Prominent social scientists repeatedly declared the slate to be blank:
- Instincts do not create customs; customs create instincts, for the putative instincts of human beings are always learned and never native.
—Ellsworth Faris (1927)32
Cultural phenomena…are in no respect hereditary but are characteristically and without exception acquired.
—George Murdock (1932)33
Man has no nature; what he has is history.
—José Ortega y Gasset (1935)34
With the exception of the instinctoid reactions in infants to sudden withdrawals of support and to sudden loud noises, the human being is entirely instinctless….
Man is man because he has no instincts, because everything he is and has become he has learned, acquired, from his culture, from the man-made part of the environment, from other human beings.
—Ashley Montagu (1973)35
True, the metaphor of choice was no longer a scraped tablet or white paper.
Durkheim had spoken of “indeterminate material,” some kind of blob that was molded or pounded into shape by culture.
Perhaps the best modern metaphor is Silly Putty, the rubbery stuff that children use both to copy printed matter (like a Blank Slate) and to mold into desired shapes (like indeterminate material).
The malleability metaphor resurfaced in statements by two of Boas’s most famous students: Most people are shaped to the form of their culture because of the malleability of their original endowment….

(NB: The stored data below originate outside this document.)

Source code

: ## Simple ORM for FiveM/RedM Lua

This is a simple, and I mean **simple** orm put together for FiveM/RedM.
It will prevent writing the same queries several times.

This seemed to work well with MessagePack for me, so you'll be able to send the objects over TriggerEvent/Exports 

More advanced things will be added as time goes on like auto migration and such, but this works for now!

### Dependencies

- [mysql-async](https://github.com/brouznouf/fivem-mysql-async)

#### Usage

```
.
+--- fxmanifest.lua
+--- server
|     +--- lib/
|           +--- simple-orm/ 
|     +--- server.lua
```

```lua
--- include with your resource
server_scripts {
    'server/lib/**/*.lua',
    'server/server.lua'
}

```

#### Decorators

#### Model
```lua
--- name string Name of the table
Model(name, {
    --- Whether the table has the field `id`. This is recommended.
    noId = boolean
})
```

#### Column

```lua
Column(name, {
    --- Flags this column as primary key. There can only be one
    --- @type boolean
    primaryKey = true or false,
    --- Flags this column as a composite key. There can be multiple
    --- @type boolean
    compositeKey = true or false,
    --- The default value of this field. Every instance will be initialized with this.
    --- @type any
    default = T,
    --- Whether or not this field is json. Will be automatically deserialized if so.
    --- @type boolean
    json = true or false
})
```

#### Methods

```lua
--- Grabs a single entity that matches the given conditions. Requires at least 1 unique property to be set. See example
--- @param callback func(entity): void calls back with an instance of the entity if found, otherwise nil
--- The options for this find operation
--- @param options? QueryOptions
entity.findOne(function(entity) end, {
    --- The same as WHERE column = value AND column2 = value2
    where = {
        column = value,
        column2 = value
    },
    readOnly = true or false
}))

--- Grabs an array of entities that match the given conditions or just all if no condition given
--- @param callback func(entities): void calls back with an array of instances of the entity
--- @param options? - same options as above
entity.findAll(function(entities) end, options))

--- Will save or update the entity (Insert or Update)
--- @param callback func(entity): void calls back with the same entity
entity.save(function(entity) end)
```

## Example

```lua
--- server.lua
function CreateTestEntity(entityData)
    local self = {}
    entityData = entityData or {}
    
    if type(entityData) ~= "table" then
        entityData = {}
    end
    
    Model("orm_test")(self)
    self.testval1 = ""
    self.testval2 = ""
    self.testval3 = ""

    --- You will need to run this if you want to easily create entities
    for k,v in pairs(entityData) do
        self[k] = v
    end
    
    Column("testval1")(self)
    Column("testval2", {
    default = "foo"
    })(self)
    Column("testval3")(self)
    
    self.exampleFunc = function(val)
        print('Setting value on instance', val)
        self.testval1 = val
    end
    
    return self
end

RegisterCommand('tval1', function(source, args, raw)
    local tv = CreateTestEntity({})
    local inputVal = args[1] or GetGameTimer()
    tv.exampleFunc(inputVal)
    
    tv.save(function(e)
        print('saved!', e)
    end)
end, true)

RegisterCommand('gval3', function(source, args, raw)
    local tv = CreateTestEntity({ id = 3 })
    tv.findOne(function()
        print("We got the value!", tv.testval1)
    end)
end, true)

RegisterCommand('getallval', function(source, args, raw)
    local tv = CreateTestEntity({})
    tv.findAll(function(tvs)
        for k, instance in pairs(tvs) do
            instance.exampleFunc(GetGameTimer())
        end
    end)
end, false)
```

The great mass of individuals take quite readily the form that is presented to them.
—Ruth Benedict (1934)36
We are forced to conclude that human nature is almost unbelievably malleable, responding accurately and contrastingly to contrasting cultural conditions.
—Margaret Mead (1935)37
Others likened the mind to some kind of sieve: Much of what is commonly called “human nature” is merely culture thrown against a screen of nerves, glands, sense organs, muscles, etc.
—Leslie White (1949)38
Or to the raw materials for a factory: Human nature is the rawest, most undifferentiated of raw material.
—Margaret Mead (1928)39
Our Ideas, our values, our acts, even our emotions, are, like our nervous system itself, cultural products—products manufactured, indeed, out of tendencies, capacities, and dispositions with which we were born, but manufactured nonetheless.
—Clifford Geertz (1973)40
Or to an unprogrammed computer: Man is the animal most desperately dependent upon such extragenetic, outside- the-skin control mechanisms, such cultural programs, for ordering his behavior.
—Clifford Geertz (1973)41
Or to some other amorphous entity that can have many things done to it: Cultural psychology is the study of the way cultural traditions and social practices regulate, express, transform, and permute the human psyche, resulting less in psychic unity for humankind than in ethnic divergences in mind, self and emotion.
—Richard Shweder (1990)42
The superorganic or group mind also became an article of faith in social science.